大丫头春燕度量着时辰,早就在帘子处张望,见两行人擦肩而过,小小松了口气,笑着迎上前,将宝娴一行人迎进过道,才呵口气搓搓手,与王妈妈笑着说起话。
王妈妈放下宝娴,凑近春燕悄声道:“今儿她怎的又来了,都年根底下了还不消停?”
春燕拉着王妈妈,鄙夷的用气音哼道:“说是她们家哥儿明年就要进学了,求咱们太太赏几匹料子和些笔墨,好给她家哥儿读书上进呐。”
王妈妈翻了个白眼,一脸嫌弃的道:“偏她事多。”又拉着春燕问个不停。
宝娴见王妈妈正在兴头,秀荷也被身边小丫头扯住撒不开手,趁她们没注意,对着身边小丫头们摆摆手,偷偷跑进堂屋,蹑手蹑脚地进了喜塔腊氏所在的东暖阁。
与前朝不同,朴素大方、典雅内敛的家具样式并不受满洲贵族的喜爱,,因此东暖阁虽是喜塔腊氏白日起居的地方,屋里的家具摆设,亦是材质名贵、做工细究,华美异常。
喜塔腊氏身为和硕格格之女,自有其傲气尊荣,从妆容打扮上也丝毫不逊色于外出时的华贵。虽在内室,衣裳首饰略素淡些,却是件件精品,妆容更是奢华富丽至极。
虽被众丫环捏肩捶腿,身为伯爵府当家太太的喜塔腊氏,却是泰然自若,一脸寻常。她歪在炕上看着信,艳红的唇却是紧紧抿起,眉宇间也染上了几缕愁绪。
宝娴狡黠的眨眨眼,对着喜塔腊氏身边的几个丫环笑笑,将手指放到唇边,见喜塔腊氏最信重的南花含笑点头,才软软地走到喜塔腊氏身边,扑到母亲怀里,亲昵道:“额娘,你在干什么?”
喜塔腊氏早就听到了动静,但被女儿这一扑还是微微一颤。
叹了口气,坐起身,喜塔腊氏扶扶头上的水獭毛抹额,见女儿身上的大毛衣裳未脱,手上略有些凉,来不及数落,直接嗔道:“衣裳浸了寒气,怎的没脱了?”

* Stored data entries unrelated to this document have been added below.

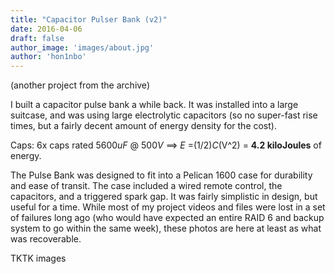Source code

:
 ```yaml
---
title: "Capacitor Pulser Bank (v2)"
date: 2016-04-06
draft: false
author_image: 'images/about.jpg'
author: 'hon1nbo'
---
```


(another project from the archive)

I built a capacitor pulse bank a while back. It was installed into a large suitcase, and was using large electrolytic capacitors (so no super-fast rise times, but a fairly decent amount of energy density for the cost).

Caps: 6x caps rated 5600*uF* @ 500*V* ==> *E* =(1/2)*C*(V^2) = **4.2 kiloJoules** of energy.

The Pulse Bank was designed to fit into a Pelican 1600 case for durability and ease of transit.  The case included a wired remote control, the capacitors, and a triggered spark gap. It was fairly simplistic in design, but useful for a time. While most of my project videos and files were lost in a set of failures long ago (who would have expected an entire RAID 6 and backup system to go within the same week), these photos are here at least as what was recoverable.

TKTK images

不动声色地将手中的信件塞给了南花,她又对赶忙跟进来的几个丫头嬷嬷,狠狠斥道:“一个个没眼色的,姑娘进了这半天,竟也没人伺候着。”
秀荷和王妈妈等自不敢反驳,低了头噤若寒蝉。
宝娴看着乳母和平日照顾自己的姐姐们都是一脸畏惧,搂着喜塔腊氏的脖颈,亲昵的道:“额娘,是我想您了,直接就进屋了,和她们不相干的。”
喜塔腊氏听了女儿的话,心中一甜,本来欲要把心中烦闷情绪,发泄在这些不小心的奴婢们的想法也烟消云散。